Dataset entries
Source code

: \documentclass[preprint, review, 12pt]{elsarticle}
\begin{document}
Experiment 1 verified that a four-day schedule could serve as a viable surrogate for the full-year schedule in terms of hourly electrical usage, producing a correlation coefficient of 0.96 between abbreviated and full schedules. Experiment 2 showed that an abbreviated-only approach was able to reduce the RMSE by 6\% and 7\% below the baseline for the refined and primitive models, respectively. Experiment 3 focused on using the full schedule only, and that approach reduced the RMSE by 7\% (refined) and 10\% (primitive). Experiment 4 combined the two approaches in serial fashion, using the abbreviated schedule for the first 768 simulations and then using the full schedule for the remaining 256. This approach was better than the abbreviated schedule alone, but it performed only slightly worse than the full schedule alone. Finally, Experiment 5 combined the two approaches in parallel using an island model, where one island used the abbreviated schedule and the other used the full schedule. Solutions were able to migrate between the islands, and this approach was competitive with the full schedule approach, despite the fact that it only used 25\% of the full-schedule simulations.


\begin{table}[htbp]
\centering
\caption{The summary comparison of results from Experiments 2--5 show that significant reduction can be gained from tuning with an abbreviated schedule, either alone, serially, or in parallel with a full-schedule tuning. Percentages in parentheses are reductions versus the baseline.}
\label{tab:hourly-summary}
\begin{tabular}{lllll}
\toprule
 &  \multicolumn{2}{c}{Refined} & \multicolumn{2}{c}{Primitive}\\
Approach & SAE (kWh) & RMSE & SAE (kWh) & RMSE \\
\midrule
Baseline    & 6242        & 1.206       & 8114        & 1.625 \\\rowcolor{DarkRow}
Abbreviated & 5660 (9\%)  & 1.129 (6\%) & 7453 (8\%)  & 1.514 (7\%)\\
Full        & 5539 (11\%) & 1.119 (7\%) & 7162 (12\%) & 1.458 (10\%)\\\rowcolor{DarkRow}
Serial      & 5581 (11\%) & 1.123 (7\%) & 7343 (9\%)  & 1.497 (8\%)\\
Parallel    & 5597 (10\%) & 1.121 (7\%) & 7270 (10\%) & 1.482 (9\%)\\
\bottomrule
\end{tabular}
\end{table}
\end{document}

_EXERCISE AIM_
What is needed is the number of lines in the data that hold the word "DarkRow", and nothing more.

_RESULT OF THE EXERCISE_
2